## Task
Look through the listing below, find every line with the string "While", and copy it.

## Data records
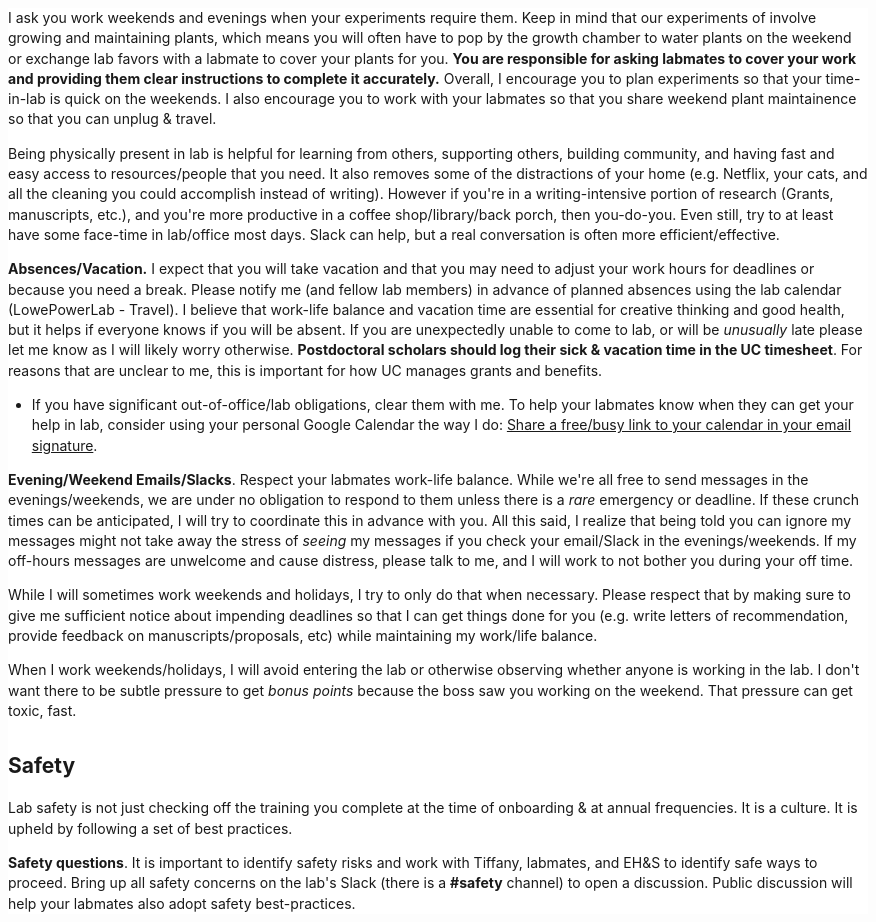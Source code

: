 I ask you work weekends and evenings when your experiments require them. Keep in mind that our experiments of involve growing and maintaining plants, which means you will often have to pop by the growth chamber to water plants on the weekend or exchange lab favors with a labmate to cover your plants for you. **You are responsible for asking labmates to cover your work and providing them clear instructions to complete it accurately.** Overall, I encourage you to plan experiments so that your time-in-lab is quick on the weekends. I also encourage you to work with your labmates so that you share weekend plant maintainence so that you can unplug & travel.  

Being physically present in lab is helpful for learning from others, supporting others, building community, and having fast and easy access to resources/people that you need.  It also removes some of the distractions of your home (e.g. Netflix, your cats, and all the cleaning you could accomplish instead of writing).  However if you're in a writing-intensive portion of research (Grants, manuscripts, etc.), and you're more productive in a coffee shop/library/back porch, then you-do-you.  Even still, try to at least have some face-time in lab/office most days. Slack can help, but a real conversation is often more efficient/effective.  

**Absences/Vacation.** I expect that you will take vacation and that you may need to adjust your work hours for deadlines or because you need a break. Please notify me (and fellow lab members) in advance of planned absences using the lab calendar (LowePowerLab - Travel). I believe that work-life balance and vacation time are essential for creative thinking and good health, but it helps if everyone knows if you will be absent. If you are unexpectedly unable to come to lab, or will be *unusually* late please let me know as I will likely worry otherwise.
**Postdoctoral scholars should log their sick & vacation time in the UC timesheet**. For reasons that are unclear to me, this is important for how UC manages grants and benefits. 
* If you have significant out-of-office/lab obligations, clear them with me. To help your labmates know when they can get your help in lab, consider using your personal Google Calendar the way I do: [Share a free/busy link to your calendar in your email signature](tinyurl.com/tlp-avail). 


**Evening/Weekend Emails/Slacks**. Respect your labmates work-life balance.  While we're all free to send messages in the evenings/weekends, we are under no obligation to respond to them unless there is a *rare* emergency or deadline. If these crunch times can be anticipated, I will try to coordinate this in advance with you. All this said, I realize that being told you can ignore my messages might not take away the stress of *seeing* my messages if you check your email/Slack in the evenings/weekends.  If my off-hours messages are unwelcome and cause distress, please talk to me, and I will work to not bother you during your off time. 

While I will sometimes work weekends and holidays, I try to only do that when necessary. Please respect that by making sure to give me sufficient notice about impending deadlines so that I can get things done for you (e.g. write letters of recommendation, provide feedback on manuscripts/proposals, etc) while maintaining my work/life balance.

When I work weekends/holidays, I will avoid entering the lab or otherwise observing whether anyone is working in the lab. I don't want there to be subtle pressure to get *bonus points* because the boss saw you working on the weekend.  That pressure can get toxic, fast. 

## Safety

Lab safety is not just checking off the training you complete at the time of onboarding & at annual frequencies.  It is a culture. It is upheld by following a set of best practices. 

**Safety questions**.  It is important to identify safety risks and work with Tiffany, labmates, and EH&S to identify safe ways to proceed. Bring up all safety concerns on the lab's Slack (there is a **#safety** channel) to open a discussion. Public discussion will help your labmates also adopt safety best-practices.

## Answer to this problem
**Evening/Weekend Emails/Slacks**. Respect your labmates work-life balance.  While we're all free to send messages in the evenings/weekends, we are under no obligation to respond to them unless there is a *rare* emergency or deadline. If these crunch times can be anticipated, I will try to coordinate this in advance with you. All this said, I realize that being told you can ignore my messages might not take away the stress of *seeing* my messages if you check your email/Slack in the evenings/weekends.  If my off-hours messages are unwelcome and cause distress, please talk to me, and I will work to not bother you during your off time. 
While I will sometimes work weekends and holidays, I try to only do that when necessary. Please respect that by making sure to give me sufficient notice about impending deadlines so that I can get things done for you (e.g. write letters of recommendation, provide feedback on manuscripts/proposals, etc) while maintaining my work/life balance.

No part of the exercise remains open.